Action item
Output each entry verbatim. Leave the images out.

Stored data entries

■ ■ ■ ■

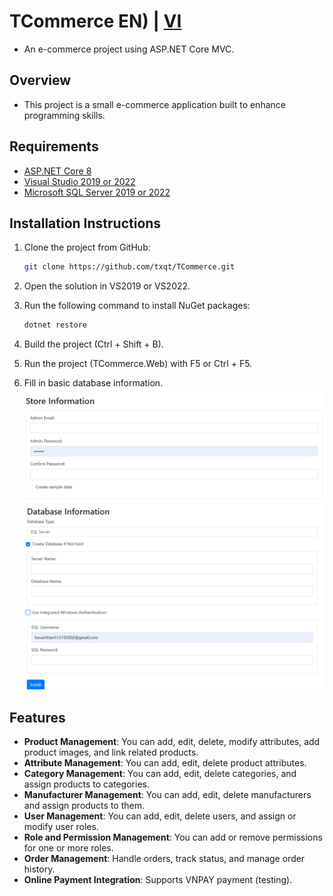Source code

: # TCommerce EN) | [VI](./README.md)

- An e-commerce project using ASP.NET Core MVC.

## Overview
- This project is a small e-commerce application built to enhance programming skills.

## Requirements

- [ASP.NET Core 8](https://dotnet.microsoft.com/download/dotnet/8.0)
- [Visual Studio 2019 or 2022](https://visualstudio.microsoft.com/vs/)
- [Microsoft SQL Server 2019 or 2022](https://www.microsoft.com/en-us/sql-server/sql-server-downloads)

## Installation Instructions
1. Clone the project from GitHub:

    ```bash
    git clone https://github.com/txqt/TCommerce.git
    ```

2. Open the solution in VS2019 or VS2022.
3. Run the following command to install NuGet packages:

    ```bash
    dotnet restore
    ```
4. Build the project (Ctrl + Shift + B).
5. Run the project (TCommerce.Web) with F5 or Ctrl + F5.
6. Fill in basic database information.
![Admin account and sample data creation](setup-images/store-info.png)
![Fill in datatable (MSSQL) information](setup-images/db-info.png)

## Features

- **Product Management**: You can add, edit, delete, modify attributes, add product images, and link related products.
- **Attribute Management**: You can add, edit, delete product attributes.
- **Category Management**: You can add, edit, delete categories, and assign products to categories.
- **Manufacturer Management**: You can add, edit, delete manufacturers and assign products to them.
- **User Management**: You can add, edit, delete users, and assign or modify user roles.
- **Role and Permission Management**: You can add or remove permissions for one or more roles.
- **Order Management**: Handle orders, track status, and manage order history.
- **Online Payment Integration**: Supports VNPAY payment (testing).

■ ■ ■ ■

Task result
Source code

: # TCommerce EN) | [VI](./README.md)

- An e-commerce project using ASP.NET Core MVC.

## Overview
- This project is a small e-commerce application built to enhance programming skills.

## Requirements

- [ASP.NET Core 8](https://dotnet.microsoft.com/download/dotnet/8.0)
- [Visual Studio 2019 or 2022](https://visualstudio.microsoft.com/vs/)
- [Microsoft SQL Server 2019 or 2022](https://www.microsoft.com/en-us/sql-server/sql-server-downloads)

## Installation Instructions
1. Clone the project from GitHub:

    ```bash
    git clone https://github.com/txqt/TCommerce.git
    ```

2. Open the solution in VS2019 or VS2022.
3. Run the following command to install NuGet packages:

    ```bash
    dotnet restore
    ```
4. Build the project (Ctrl + Shift + B).
5. Run the project (TCommerce.Web) with F5 or Ctrl + F5.
6. Fill in basic database information.
![Admin account and sample data creation](setup-images/store-info.png)
![Fill in datatable (MSSQL) information](setup-images/db-info.png)

## Features

- **Product Management**: You can add, edit, delete, modify attributes, add product images, and link related products.
- **Attribute Management**: You can add, edit, delete product attributes.
- **Category Management**: You can add, edit, delete categories, and assign products to categories.
- **Manufacturer Management**: You can add, edit, delete manufacturers and assign products to them.
- **User Management**: You can add, edit, delete users, and assign or modify user roles.
- **Role and Permission Management**: You can add or remove permissions for one or more roles.
- **Order Management**: Handle orders, track status, and manage order history.
- **Online Payment Integration**: Supports VNPAY payment (testing).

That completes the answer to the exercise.